Clover: Israeli link meeting resistance
On paper, bid to build food-brands hub would have been boosted by Milco’s plans to accelerate sales and efficiency
The market is nervously considering the implications of empowerment company Brimstone’s decision to review its role in the much-awaited takeover of local dairy giant Clover.
Last week Israel-based Central Bottling Company (CBC), owner of a wide range of beverage brands, pitched a R4.8bn takeover deal for Clover via the newly formed Milco consortium.
Milco breaks down into lead investor International Beer Breweries (IBB), with Sub-Saharan food and beverages specialist IncuBev and Ploughshare Investments as junior partners (with stakes of 8.3% and 10.9% respectively).
IBB is a subsidiary of CBC which, though Israel-based, has operations in Turkey, Romania, and Uzbekistan. International franchisers include The Coca-Cola Company, Carlsberg, AB InBev, the Müller Group and Diageo.
Brimstone (with a 15% stake) and Clover’s management team (with a 6.3% stake) were also named as participants in the deal.
On paper, Brimstone’s concerted effort to build a food-brands hub — with existing investments in JSE-listed Oceana and Sea Harvest — would have been boosted by Milco’s plans to accelerate sales, distribution and efficiency opportunities within Clover’s product portfolio in SA and into Sub-Saharan Africa territories.
Frank Kahumba, an equity analyst at Momentum Securities, says Clover has already moved closer to becoming a fully fledged fast-moving consumer goods business, following the exit and transfer of its non-value-added dairy business to Dairy Farmers SA — a separate entity, in which Clover retained a strategic 26% stake. "This could expand Clover’s business into the international market," he says.
But only days after the announcement, Brimstone announced that its participation in the Clover deal was under review. This followed strong opposition from certain community-based shareholders and pressure from human rights groupings and trade unions.

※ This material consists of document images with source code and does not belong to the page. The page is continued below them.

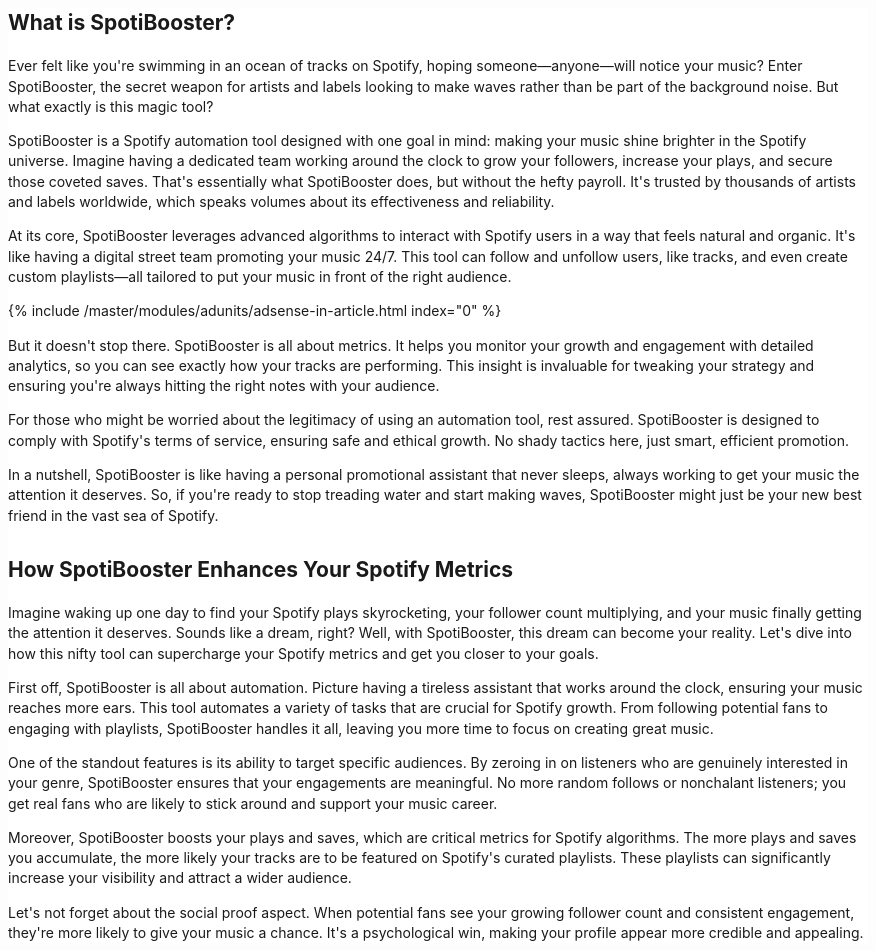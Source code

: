 ## What is SpotiBooster?

Ever felt like you're swimming in an ocean of tracks on Spotify, hoping someone—anyone—will notice your music? Enter SpotiBooster, the secret weapon for artists and labels looking to make waves rather than be part of the background noise. But what exactly is this magic tool?

SpotiBooster is a Spotify automation tool designed with one goal in mind: making your music shine brighter in the Spotify universe. Imagine having a dedicated team working around the clock to grow your followers, increase your plays, and secure those coveted saves. That's essentially what SpotiBooster does, but without the hefty payroll. It's trusted by thousands of artists and labels worldwide, which speaks volumes about its effectiveness and reliability.

At its core, SpotiBooster leverages advanced algorithms to interact with Spotify users in a way that feels natural and organic. It's like having a digital street team promoting your music 24/7. This tool can follow and unfollow users, like tracks, and even create custom playlists—all tailored to put your music in front of the right audience.

{% include /master/modules/adunits/adsense-in-article.html index="0" %}

But it doesn't stop there. SpotiBooster is all about metrics. It helps you monitor your growth and engagement with detailed analytics, so you can see exactly how your tracks are performing. This insight is invaluable for tweaking your strategy and ensuring you're always hitting the right notes with your audience.

For those who might be worried about the legitimacy of using an automation tool, rest assured. SpotiBooster is designed to comply with Spotify's terms of service, ensuring safe and ethical growth. No shady tactics here, just smart, efficient promotion.

In a nutshell, SpotiBooster is like having a personal promotional assistant that never sleeps, always working to get your music the attention it deserves. So, if you're ready to stop treading water and start making waves, SpotiBooster might just be your new best friend in the vast sea of Spotify.

## How SpotiBooster Enhances Your Spotify Metrics

Imagine waking up one day to find your Spotify plays skyrocketing, your follower count multiplying, and your music finally getting the attention it deserves. Sounds like a dream, right? Well, with SpotiBooster, this dream can become your reality. Let's dive into how this nifty tool can supercharge your Spotify metrics and get you closer to your goals.

First off, SpotiBooster is all about automation. Picture having a tireless assistant that works around the clock, ensuring your music reaches more ears. This tool automates a variety of tasks that are crucial for Spotify growth. From following potential fans to engaging with playlists, SpotiBooster handles it all, leaving you more time to focus on creating great music. 

One of the standout features is its ability to target specific audiences. By zeroing in on listeners who are genuinely interested in your genre, SpotiBooster ensures that your engagements are meaningful. No more random follows or nonchalant listeners; you get real fans who are likely to stick around and support your music career. 

Moreover, SpotiBooster boosts your plays and saves, which are critical metrics for Spotify algorithms. The more plays and saves you accumulate, the more likely your tracks are to be featured on Spotify's curated playlists. These playlists can significantly increase your visibility and attract a wider audience. 

Let's not forget about the social proof aspect. When potential fans see your growing follower count and consistent engagement, they're more likely to give your music a chance. It's a psychological win, making your profile appear more credible and appealing.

Palestine solidarity organisation BDS SA said it had received reports concerning the intended takeover of Clover. BDS claimed CBC was complicit in human rights abuses and violations of international law. "If the deal proceeds, we will actively initiate, support and/or join the call for direct action and a militant but peaceful campaign, including protests and disruptions, against Clover and a boycott of all its products."
The Food & Allied Workers Union also called on Brimstone and others involved in the Clover buyout to withdraw or find another anchor shareholder for the deal.
Brimstone executives were not keen to elaborate on what the review process entailed. But the FM hears reliably it is unlikely Brimstone will take up a R726m shareholding in the new-look dairy group. The FM also understands that Brimstone executives face serious personal threats if the Clover investment is pursued.
The problem is: how can Brimstone extricate itself from the Clover deal at this advanced stage? One worry is that withdrawing from the Milco consortium could be costly for Brimstone.
One asset manager noted: "We have been told CBC has been looking at Clover for years. There was another bidder … so they were determined to do this deal. Where else could you find a company with the reach of Clover at a six-times ebitda multiple? Clearly changing the deal now will not be easy, or something that CBC or Clover will be too keen on doing. Hopefully this is all a storm in a teacup."
With hindsight, it seems odd that Cape Town-based Brimstone – with a number of Muslim shareholders – did not anticipate a backlash over co-investing with an Israeli firm.
That said, Brimstone did report that 54.74% of its shareholders had already given irrevocable support for the transaction.
Some market watchers regard Brimstone’s decision to review the Clover deal as a dangerous capitulation in allowing "political considerations" to overshadow the attractive fundamentals of the transaction.
However, threats of a consumer boycott would extend beyond just Clover brands — with the products of Sea Harvest (which now also owns the Ladismith Cheese Company) and Oceana (Lucky Star canned pilchards) most likely to be targeted as well.
The bigger question is whether resistance to CBC’s tilt at the local dairy sector could threaten the entire Clover buyout.
One large shareholder, who asked not to be named, says it still seems to be "all systems go".
But Clover’s share price has, in the past few days, drifted away from the R25 a share buyout offer, suggesting there are some misgivings.
If the deal breaks down, there will be a good number of sour Clover shareholders — the group’s shares were trudging along at around R13.70 in September last year and were still only R16.50 as recently as mid-December (when the possibility of a takeover was already well-known).
Large shareholders Allan Gray, the Clover Milk Producers Trusts, Arisaig Africa Consumer Fund and ClucasGray Investments — representing about 35% of Clover’s issued shares — have given irrevocable undertakings to support the Milco offer.